WHAT YOU NEED TO DO:
Present each line of the entries below that holds the word "Meet".

RECORDED DATA:

════════

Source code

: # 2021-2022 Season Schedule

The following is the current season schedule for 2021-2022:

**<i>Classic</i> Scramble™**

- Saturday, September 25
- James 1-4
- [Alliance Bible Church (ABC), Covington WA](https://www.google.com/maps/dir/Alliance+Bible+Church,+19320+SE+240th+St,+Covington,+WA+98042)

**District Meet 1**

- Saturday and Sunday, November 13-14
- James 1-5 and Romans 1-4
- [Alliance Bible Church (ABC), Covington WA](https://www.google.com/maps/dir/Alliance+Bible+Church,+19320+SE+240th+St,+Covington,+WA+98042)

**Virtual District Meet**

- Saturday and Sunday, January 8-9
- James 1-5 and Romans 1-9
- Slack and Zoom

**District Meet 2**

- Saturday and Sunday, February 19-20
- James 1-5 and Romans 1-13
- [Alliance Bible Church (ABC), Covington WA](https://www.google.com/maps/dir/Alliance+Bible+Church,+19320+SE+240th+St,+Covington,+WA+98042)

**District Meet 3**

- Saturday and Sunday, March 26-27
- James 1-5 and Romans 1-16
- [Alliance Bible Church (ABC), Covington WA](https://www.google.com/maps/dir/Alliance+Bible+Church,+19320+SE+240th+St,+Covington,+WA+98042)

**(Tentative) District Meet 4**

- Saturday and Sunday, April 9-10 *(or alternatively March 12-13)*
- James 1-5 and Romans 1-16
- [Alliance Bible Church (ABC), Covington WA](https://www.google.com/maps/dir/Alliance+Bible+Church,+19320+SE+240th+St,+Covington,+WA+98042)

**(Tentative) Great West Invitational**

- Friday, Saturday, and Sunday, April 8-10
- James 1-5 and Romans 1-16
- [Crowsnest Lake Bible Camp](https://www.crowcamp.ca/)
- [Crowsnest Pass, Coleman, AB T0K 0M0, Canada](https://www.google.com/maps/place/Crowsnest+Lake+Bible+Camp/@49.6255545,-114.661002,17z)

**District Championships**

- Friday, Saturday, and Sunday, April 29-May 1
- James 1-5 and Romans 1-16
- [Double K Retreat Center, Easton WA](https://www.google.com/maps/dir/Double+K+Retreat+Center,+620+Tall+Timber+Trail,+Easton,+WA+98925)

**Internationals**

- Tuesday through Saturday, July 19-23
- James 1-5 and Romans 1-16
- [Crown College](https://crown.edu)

════════

RESPONSE:
**District Meet 1**
**Virtual District Meet**
**District Meet 2**
**District Meet 3**
**(Tentative) District Meet 4**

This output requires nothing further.